- _DATA_:
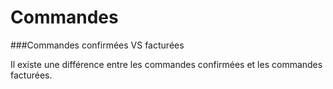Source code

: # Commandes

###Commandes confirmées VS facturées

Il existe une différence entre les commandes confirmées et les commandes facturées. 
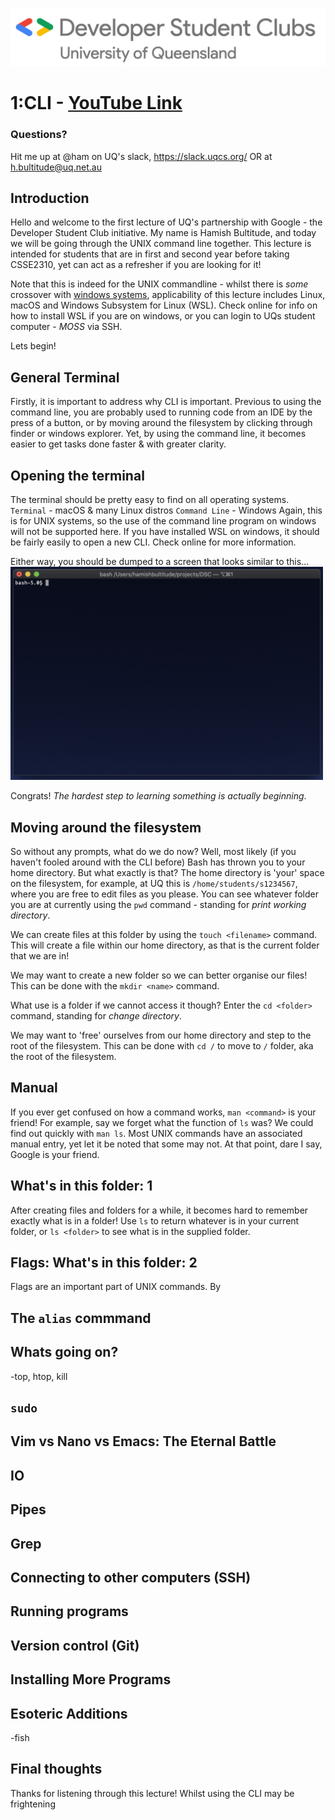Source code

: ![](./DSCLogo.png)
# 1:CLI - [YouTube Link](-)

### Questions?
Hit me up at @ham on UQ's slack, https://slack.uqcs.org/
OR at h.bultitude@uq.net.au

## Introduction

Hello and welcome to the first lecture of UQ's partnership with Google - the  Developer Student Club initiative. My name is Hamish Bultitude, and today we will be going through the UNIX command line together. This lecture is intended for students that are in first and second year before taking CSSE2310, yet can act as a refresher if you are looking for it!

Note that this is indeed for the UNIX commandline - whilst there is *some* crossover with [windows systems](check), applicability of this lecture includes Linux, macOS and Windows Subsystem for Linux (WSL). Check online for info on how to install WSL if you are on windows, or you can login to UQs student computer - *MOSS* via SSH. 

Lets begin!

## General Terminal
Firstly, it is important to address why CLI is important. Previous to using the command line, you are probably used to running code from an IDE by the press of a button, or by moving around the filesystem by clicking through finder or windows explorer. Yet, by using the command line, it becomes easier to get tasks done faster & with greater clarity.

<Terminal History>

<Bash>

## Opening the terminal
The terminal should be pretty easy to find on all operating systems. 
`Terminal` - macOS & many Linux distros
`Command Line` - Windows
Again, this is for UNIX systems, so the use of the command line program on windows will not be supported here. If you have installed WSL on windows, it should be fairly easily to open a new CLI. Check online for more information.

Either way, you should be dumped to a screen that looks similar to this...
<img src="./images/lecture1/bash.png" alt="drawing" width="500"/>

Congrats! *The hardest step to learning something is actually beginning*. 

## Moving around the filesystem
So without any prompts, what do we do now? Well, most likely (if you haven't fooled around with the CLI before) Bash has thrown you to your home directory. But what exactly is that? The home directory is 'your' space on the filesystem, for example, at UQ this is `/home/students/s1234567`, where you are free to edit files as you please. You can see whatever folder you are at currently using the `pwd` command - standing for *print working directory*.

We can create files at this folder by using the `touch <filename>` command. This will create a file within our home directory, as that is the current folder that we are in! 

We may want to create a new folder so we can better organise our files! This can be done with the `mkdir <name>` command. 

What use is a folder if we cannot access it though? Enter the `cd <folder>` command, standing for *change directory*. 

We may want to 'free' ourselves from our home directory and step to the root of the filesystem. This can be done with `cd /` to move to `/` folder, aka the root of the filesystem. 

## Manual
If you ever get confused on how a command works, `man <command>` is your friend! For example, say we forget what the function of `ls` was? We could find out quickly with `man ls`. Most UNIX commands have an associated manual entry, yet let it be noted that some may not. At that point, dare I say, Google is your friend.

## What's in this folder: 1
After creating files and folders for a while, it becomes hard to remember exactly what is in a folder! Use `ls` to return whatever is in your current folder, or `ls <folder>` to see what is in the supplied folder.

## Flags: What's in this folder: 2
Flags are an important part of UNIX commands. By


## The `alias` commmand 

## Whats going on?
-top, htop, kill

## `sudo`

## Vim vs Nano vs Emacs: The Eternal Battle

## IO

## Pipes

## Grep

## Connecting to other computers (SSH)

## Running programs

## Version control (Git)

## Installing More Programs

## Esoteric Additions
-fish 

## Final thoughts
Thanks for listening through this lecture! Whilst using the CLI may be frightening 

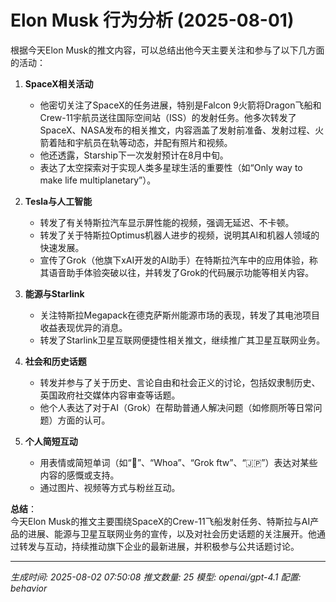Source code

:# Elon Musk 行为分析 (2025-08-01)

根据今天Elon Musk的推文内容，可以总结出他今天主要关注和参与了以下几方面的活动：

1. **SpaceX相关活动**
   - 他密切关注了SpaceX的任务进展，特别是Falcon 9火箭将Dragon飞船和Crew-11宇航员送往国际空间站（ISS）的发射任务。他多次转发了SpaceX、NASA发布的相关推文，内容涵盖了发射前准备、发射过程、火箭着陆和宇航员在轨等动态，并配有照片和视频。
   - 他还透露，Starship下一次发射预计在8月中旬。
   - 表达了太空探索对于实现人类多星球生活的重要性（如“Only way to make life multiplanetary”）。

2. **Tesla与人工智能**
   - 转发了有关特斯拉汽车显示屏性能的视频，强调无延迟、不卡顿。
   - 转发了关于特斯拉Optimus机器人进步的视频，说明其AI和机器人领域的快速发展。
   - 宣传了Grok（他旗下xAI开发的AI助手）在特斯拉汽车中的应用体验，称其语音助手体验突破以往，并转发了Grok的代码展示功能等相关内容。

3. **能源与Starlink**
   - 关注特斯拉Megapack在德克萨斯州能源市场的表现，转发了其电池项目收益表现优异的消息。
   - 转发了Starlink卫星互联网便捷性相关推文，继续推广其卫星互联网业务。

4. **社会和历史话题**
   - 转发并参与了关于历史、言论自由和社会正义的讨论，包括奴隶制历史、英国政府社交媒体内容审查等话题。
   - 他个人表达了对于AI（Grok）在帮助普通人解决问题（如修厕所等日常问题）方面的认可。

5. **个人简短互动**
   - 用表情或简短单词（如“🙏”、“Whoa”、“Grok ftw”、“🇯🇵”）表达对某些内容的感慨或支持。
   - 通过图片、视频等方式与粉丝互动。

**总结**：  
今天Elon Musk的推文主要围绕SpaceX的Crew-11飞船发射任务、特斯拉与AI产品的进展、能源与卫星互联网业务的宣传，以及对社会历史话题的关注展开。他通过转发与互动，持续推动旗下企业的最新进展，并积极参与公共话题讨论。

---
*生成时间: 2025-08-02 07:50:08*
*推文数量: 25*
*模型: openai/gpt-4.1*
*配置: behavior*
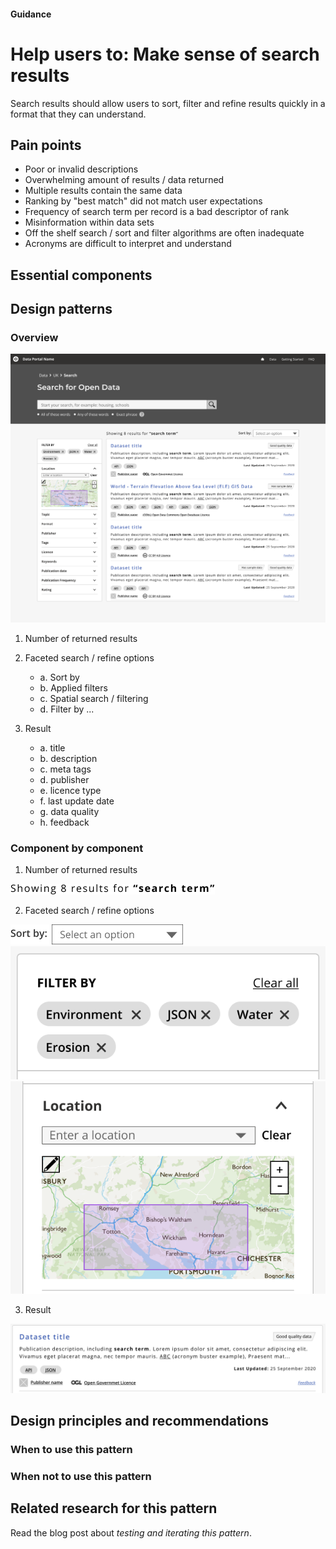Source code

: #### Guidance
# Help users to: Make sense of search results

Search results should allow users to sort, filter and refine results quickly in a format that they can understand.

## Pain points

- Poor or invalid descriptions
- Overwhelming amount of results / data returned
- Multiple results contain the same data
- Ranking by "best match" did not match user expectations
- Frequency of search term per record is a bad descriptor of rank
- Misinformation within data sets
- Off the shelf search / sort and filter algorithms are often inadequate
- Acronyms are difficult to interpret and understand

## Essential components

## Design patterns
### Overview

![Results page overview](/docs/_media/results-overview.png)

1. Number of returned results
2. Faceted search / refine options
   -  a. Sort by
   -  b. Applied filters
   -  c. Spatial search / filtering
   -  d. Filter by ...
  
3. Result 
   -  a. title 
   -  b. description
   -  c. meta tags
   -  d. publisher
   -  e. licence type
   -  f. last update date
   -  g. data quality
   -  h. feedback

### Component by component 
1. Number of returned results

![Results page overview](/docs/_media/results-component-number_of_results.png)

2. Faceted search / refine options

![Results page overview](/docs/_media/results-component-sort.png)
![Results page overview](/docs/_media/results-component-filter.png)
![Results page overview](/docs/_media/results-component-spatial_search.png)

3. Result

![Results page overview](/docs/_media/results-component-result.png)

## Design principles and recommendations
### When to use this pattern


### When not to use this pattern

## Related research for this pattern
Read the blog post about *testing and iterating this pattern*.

- _PROBLEM REQUIREMENTS_:
Among the entries above, locate the lines containing "- Misinformation within data sets" and "search / filtering", and transcribe exactly those two lines and all lines between.

- _RESULT_:
- Misinformation within data sets
- Off the shelf search / sort and filter algorithms are often inadequate
- Acronyms are difficult to interpret and understand

## Essential components

## Design patterns
### Overview

![Results page overview](/docs/_media/results-overview.png)

1. Number of returned results
2. Faceted search / refine options
   -  a. Sort by
   -  b. Applied filters
   -  c. Spatial search / filtering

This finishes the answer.